### Saved data entries
"""
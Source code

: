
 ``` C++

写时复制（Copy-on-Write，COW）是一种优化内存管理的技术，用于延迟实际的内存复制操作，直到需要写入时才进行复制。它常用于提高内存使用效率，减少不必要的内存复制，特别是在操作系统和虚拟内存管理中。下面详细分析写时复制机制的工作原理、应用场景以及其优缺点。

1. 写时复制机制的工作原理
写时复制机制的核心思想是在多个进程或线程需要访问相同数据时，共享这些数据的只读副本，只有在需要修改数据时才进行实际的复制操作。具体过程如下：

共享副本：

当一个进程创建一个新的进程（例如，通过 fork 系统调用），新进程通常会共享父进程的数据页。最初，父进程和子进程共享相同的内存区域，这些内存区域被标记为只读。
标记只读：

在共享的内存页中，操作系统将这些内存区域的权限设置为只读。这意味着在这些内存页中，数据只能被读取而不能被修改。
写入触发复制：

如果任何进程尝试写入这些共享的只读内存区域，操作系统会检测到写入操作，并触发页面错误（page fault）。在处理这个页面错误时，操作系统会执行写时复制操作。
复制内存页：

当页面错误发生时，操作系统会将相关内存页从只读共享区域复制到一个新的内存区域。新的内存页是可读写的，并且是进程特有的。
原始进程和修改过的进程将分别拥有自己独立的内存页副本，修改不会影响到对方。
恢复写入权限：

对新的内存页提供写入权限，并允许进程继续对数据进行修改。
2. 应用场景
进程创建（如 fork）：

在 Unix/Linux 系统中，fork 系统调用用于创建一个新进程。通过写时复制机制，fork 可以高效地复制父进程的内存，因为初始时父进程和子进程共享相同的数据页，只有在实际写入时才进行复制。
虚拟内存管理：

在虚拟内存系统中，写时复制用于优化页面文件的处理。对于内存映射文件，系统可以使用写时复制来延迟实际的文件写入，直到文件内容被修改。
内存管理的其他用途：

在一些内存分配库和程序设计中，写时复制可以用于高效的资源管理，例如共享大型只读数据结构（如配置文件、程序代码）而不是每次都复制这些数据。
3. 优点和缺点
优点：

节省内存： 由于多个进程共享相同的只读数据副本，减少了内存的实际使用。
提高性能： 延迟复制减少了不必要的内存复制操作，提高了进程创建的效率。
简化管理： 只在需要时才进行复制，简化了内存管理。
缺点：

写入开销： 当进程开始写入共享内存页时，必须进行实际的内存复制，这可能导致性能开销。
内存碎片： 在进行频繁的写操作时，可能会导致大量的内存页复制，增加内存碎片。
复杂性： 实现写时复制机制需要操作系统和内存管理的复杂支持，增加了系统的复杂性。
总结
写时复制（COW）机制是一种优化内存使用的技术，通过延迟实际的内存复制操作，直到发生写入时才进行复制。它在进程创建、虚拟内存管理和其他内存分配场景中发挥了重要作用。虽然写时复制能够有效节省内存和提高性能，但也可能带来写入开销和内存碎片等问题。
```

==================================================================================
"""
Provide a verbatim copy of all the entries.

Source code

:
 ``` C++

写时复制（Copy-on-Write，COW）是一种优化内存管理的技术，用于延迟实际的内存复制操作，直到需要写入时才进行复制。它常用于提高内存使用效率，减少不必要的内存复制，特别是在操作系统和虚拟内存管理中。下面详细分析写时复制机制的工作原理、应用场景以及其优缺点。

1. 写时复制机制的工作原理
写时复制机制的核心思想是在多个进程或线程需要访问相同数据时，共享这些数据的只读副本，只有在需要修改数据时才进行实际的复制操作。具体过程如下：

共享副本：

当一个进程创建一个新的进程（例如，通过 fork 系统调用），新进程通常会共享父进程的数据页。最初，父进程和子进程共享相同的内存区域，这些内存区域被标记为只读。
标记只读：

在共享的内存页中，操作系统将这些内存区域的权限设置为只读。这意味着在这些内存页中，数据只能被读取而不能被修改。
写入触发复制：

如果任何进程尝试写入这些共享的只读内存区域，操作系统会检测到写入操作，并触发页面错误（page fault）。在处理这个页面错误时，操作系统会执行写时复制操作。
复制内存页：

当页面错误发生时，操作系统会将相关内存页从只读共享区域复制到一个新的内存区域。新的内存页是可读写的，并且是进程特有的。
原始进程和修改过的进程将分别拥有自己独立的内存页副本，修改不会影响到对方。
恢复写入权限：

对新的内存页提供写入权限，并允许进程继续对数据进行修改。
2. 应用场景
进程创建（如 fork）：

在 Unix/Linux 系统中，fork 系统调用用于创建一个新进程。通过写时复制机制，fork 可以高效地复制父进程的内存，因为初始时父进程和子进程共享相同的数据页，只有在实际写入时才进行复制。
虚拟内存管理：

在虚拟内存系统中，写时复制用于优化页面文件的处理。对于内存映射文件，系统可以使用写时复制来延迟实际的文件写入，直到文件内容被修改。
内存管理的其他用途：

在一些内存分配库和程序设计中，写时复制可以用于高效的资源管理，例如共享大型只读数据结构（如配置文件、程序代码）而不是每次都复制这些数据。
3. 优点和缺点
优点：

节省内存： 由于多个进程共享相同的只读数据副本，减少了内存的实际使用。
提高性能： 延迟复制减少了不必要的内存复制操作，提高了进程创建的效率。
简化管理： 只在需要时才进行复制，简化了内存管理。
缺点：

写入开销： 当进程开始写入共享内存页时，必须进行实际的内存复制，这可能导致性能开销。
内存碎片： 在进行频繁的写操作时，可能会导致大量的内存页复制，增加内存碎片。
复杂性： 实现写时复制机制需要操作系统和内存管理的复杂支持，增加了系统的复杂性。
总结
写时复制（COW）机制是一种优化内存使用的技术，通过延迟实际的内存复制操作，直到发生写入时才进行复制。它在进程创建、虚拟内存管理和其他内存分配场景中发挥了重要作用。虽然写时复制能够有效节省内存和提高性能，但也可能带来写入开销和内存碎片等问题。
```

==================================================================================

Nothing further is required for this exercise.